Kariman Masiha (mother)
Alber Saber is an Egyptian atheist from a Coptic Christian family. Though he was, of course, raised Christian, he gradually came to the conclusion after years of reading that no religion was correct and that there was no God. Thus, later, as a student of comparative religions, he developed a reputation among his peers for being critical and skeptical of faith. Even before his legal troubles, this subjected him to harassment, often violent, from Islamists.
This harassment escalated in September 2012 when he was accused of sharing a controversial film online which denigrated Islam. On this assumption, a mob surrounded Saber’s house and threatened to burn it down. He and his mother called the police, but as a result, Alber himself was investigated, as the posting of such a video would be blasphemous. They found no evidence for that accusation, but in investigating Alber, they found grounds to charge him with “defamation of Islam and Christianity”; Alber, they had found, had been posting other irreligious content online.
"I did not want to leave. If it were up to me I would stay and defend myself even if I were to be executed, but many people were suffering because of me and had already suffered enough." - Alber Saber on his self-imposed exile from Egypt
After being sentenced on his charges in December 2012, Alber says he was subject to mistreatment, both verbal and physical, while in prison. One officer “cursed” Alber and his mother before telling prisoners he was guilty of insulting Christianity and Islam, which prompted one prisoner to cut Alber’s throat with a razor blade. One month later, Alber was released from prison as he waited for the appeal to his sentence to be heard, and he took this opportunity to flee Egypt for the safety of himself and his loved ones.

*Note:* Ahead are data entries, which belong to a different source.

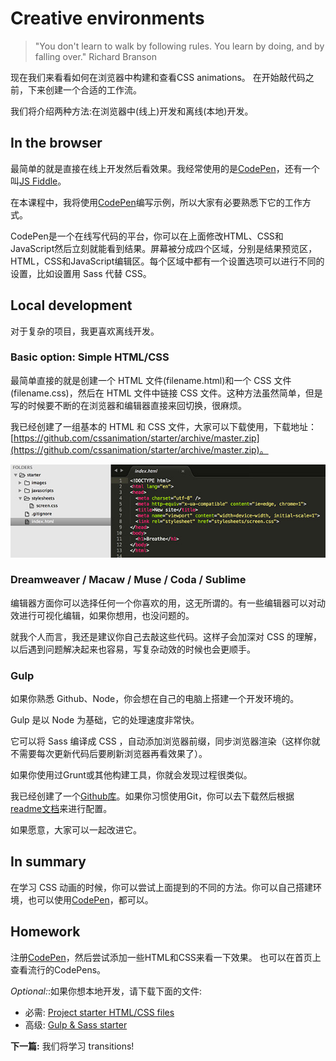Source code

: # Creative environments

> "You don't learn to walk by following rules. You learn by doing, and by falling over."
> Richard Branson

现在我们来看看如何在浏览器中构建和查看CSS animations。 在开始敲代码之前，下来创建一个合适的工作流。

我们将介绍两种方法:在浏览器中(线上)开发和离线(本地)开发。

## In the browser

最简单的就是直接在线上开发然后看效果。我经常使用的是[CodePen](Codepen.io)，还有一个叫[JS Fiddle](http://jsfiddle.net/)。

在本课程中，我将使用[CodePen](http://codepen.io)编写示例，所以大家有必要熟悉下它的工作方式。

CodePen是一个在线写代码的平台，你可以在上面修改HTML、CSS和JavaScript然后立刻就能看到结果。屏幕被分成四个区域，分别是结果预览区，HTML，CSS和JavaScript编辑区。每个区域中都有一个设置选项可以进行不同的设置，比如设置用 Sass 代替 CSS。

## Local development

对于复杂的项目，我更喜欢离线开发。

### Basic option: Simple HTML/CSS

最简单直接的就是创建一个 HTML 文件(filename.html)和一个 CSS 文件(filename.css)，然后在 HTML 文件中链接 CSS 文件。这种方法虽然简单，但是写的时候要不断的在浏览器和编辑器直接来回切换，很麻烦。

我已经创建了一组基本的 HTML 和 CSS 文件，大家可以下载使用，下载地址：[https://github.com/cssanimation/starter/archive/master.zip](https://github.com/cssanimation/starter/archive/master.zip)。

![Starting files](../../images/files.jpg)

### Dreamweaver / Macaw / Muse / Coda / Sublime

编辑器方面你可以选择任何一个你喜欢的用，这无所谓的。有一些编辑器可以对动效进行可视化编辑，如果你想用，也没问题的。

就我个人而言，我还是建议你自己去敲这些代码。这样子会加深对 CSS 的理解，以后遇到问题解决起来也容易，写复杂动效的时候也会更顺手。

### Gulp

如果你熟悉 Github、Node，你会想在自己的电脑上搭建一个开发环境的。

Gulp 是以 Node 为基础，它的处理速度非常快。

它可以将 Sass 编译成 CSS ，自动添加浏览器前缀，同步浏览器渲染（这样你就不需要每次更新代码后要刷新浏览器再看效果了）。

如果你使用过Grunt或其他构建工具，你就会发现过程很类似。

我已经创建了一个[Github库](https://github.com/cssanimation/gulp-sass-starter)。如果你习惯使用Git，你可以去下载然后根据[readme文档](https://github.com/cssanimation/gulp-sass-starter/blob/master/README.md)来进行配置。

如果愿意，大家可以一起改进它。

## In summary

在学习 CSS 动画的时候，你可以尝试上面提到的不同的方法。你可以自己搭建环境，也可以使用[CodePen](http://codepen.io)，都可以。

## Homework

注册[CodePen](http://codepen.io)，然后尝试添加一些HTML和CSS来看一下效果。 也可以在首页上查看流行的CodePens。

_Optional:_:如果你想本地开发，请下载下面的文件:

* 必需: [Project starter HTML/CSS files](https://github.com/cssanimation/starter/archive/master.zip)
* 高级: [Gulp & Sass starter](https://github.com/cssanimation/gulp-sass-starter)

**下一篇:** 我们将学习 transitions!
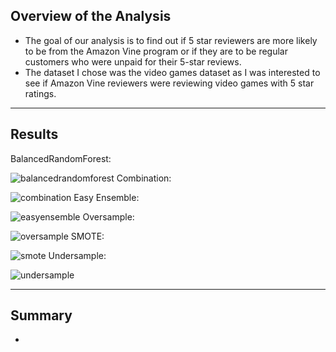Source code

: ## Overview of the Analysis
- The goal of our analysis is to find out if 5 star reviewers are more likely to be from the Amazon Vine program or if they are to be regular customers who were unpaid for their 5-star reviews.
- The dataset I chose was the video games dataset as I was interested to see if Amazon Vine reviewers were reviewing video games with 5 star ratings.
--------------------------
## Results
BalancedRandomForest:

![balancedrandomforest](https://user-images.githubusercontent.com/80421977/125850694-a3598c7d-a4c0-4542-a3b2-2c7465287d31.PNG)
Combination:

![combination](https://user-images.githubusercontent.com/80421977/125850712-70012c9e-b9cb-4704-a40a-6fd311806023.PNG)
Easy Ensemble:

![easyensemble](https://user-images.githubusercontent.com/80421977/125850726-8dd5f13d-5788-4b61-afe0-eb30c8576942.PNG)
Oversample:

![oversample](https://user-images.githubusercontent.com/80421977/125850731-8a5236b8-34fe-4dbe-93ad-b7e44c89a36b.PNG)
SMOTE:

![smote](https://user-images.githubusercontent.com/80421977/125850733-67d2e4c3-9cce-4379-ab17-16b89a23e030.PNG)
Undersample:

![undersample](https://user-images.githubusercontent.com/80421977/125850742-79478179-30eb-4395-91bc-56b009899e19.PNG)

--------------------------
## Summary
-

Despite the ordeal Alber underwent, he does not regret expressing the vocally secular and irreligious opinions that got him arrested. He remains a strong advocate for freedom of thought, freedom of conscience, and a secular Egyptian government.
Egypt has a general blasphemy law that prohibits disparaging “the heavenly religions.” While the law ostensibly targets no religion in particular, in practice it is usually used against religious minorities and those who blaspheme Islam. Egypt’s Coptic Christian minority has particularly borne a disproportionate weight of blasphemy prosecutions. In addition to the relatively aggressive efforts of Egyptian authorities to prosecute such cases, blasphemers and atheists must also contend with social pressure, coercion, and the risk of vigilante violence.